Item 3. | Source and Amount of Funds or Other Consideration. |
Item 3 is amended and restated as follows:
The 2,121,802 Shares purchased by Series One were purchased with working capital (which may, at any given time, include margin loans made by brokerage firms in the ordinary course of business) in open market purchases, except as otherwise noted, as set forth in Schedule A, which is incorporated by reference herein. The aggregate purchase price of the 2,121,802 Shares beneficially owned by Series One is approximately $6,990,652, including brokerage commissions. The aggregate purchase price of the call options currently exercisable into 693,500, Shares beneficially owned by Series One, as further described in Item 6 below, is approximately $1,206,990, including brokerage commissions.
VIEX Capital has purchased 895,027 Shares on behalf of a managed account with working capital in open market purchases. The aggregate purchase price of such 895,027 Shares is approximately $3,576,927, excluding brokerage commissions.

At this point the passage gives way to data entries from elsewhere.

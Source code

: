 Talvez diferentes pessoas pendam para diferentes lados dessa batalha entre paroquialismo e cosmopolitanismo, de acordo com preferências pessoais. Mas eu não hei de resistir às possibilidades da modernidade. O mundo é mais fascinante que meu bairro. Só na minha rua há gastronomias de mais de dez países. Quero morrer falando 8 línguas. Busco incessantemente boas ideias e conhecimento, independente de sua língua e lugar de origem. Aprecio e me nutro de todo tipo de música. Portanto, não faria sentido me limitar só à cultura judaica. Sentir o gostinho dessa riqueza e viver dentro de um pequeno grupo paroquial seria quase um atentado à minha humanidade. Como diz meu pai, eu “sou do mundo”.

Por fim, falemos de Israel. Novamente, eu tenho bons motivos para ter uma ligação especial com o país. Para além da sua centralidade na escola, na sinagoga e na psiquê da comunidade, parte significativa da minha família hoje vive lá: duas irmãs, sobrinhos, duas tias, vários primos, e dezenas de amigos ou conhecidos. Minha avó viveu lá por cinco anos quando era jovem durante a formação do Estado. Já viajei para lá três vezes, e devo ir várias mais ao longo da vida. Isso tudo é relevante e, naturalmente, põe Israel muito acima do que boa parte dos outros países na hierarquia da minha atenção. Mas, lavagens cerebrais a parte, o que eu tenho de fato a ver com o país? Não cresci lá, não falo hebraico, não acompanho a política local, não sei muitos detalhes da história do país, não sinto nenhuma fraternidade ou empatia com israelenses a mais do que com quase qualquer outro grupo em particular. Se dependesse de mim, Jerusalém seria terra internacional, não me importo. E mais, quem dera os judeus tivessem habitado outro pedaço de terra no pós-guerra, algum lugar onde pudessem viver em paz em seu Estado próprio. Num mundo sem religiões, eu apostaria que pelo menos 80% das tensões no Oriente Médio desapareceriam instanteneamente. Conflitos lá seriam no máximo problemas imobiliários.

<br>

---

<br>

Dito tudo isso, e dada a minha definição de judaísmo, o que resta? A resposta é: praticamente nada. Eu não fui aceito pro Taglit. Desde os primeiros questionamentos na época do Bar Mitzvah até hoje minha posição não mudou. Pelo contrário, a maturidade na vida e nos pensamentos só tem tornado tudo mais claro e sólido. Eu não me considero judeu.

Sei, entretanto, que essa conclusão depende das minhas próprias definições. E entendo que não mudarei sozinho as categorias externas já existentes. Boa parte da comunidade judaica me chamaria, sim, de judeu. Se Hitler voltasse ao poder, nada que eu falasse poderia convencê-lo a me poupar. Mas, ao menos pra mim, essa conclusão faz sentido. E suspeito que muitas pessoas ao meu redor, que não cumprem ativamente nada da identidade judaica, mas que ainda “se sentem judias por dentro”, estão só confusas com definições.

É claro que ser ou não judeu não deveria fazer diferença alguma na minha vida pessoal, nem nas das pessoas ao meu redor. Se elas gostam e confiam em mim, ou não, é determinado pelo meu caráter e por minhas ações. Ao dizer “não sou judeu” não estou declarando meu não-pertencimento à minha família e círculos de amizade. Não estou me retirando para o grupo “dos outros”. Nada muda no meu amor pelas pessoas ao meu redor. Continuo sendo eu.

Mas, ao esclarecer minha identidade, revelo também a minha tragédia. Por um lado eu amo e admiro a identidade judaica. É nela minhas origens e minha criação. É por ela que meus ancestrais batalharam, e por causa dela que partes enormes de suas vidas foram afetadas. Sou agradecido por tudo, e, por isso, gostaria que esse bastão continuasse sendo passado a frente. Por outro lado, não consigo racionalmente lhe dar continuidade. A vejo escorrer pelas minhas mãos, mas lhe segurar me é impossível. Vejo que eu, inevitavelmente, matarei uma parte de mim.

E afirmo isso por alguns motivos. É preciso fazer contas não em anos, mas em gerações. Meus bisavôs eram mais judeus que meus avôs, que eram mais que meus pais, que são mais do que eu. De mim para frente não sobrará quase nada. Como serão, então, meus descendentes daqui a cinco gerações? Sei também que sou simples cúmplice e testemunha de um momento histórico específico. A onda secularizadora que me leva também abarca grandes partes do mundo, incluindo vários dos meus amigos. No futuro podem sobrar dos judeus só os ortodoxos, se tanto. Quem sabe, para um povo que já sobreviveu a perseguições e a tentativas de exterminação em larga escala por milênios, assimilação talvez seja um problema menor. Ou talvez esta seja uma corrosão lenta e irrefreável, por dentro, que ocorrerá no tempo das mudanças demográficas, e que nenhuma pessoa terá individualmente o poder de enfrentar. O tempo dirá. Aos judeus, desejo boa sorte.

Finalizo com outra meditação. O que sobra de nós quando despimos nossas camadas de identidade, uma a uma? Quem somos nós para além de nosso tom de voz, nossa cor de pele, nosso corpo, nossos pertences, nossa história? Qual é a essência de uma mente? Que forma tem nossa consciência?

Item 4. | Purpose of Transaction. |
Item 4 is amended to add the following:
The Reporting Persons reiterate their belief that significant value exists in the Shares based on its strong global position in its industrial, power and renewable businesses. However, in order for value to be realized in light of recent execution issues in the Issuer’s renewable segment and the decline in the Issuer’s share price, the Reporting Persons believe the Board must take immediate action to monetize assets and make aggressive cost reductions, including corporate overhead, to enhance liquidity. The Reporting Persons expect the Board to act most expeditiously on these fronts. To the extent the Board does not present a credible plan on cost reductions and asset divestitures on the Issuer’s Q3 earnings call in November 2017, the Reporting Persons may seek to reconstitute the Board at the Issuer’s 2018 annual meeting of stockholders.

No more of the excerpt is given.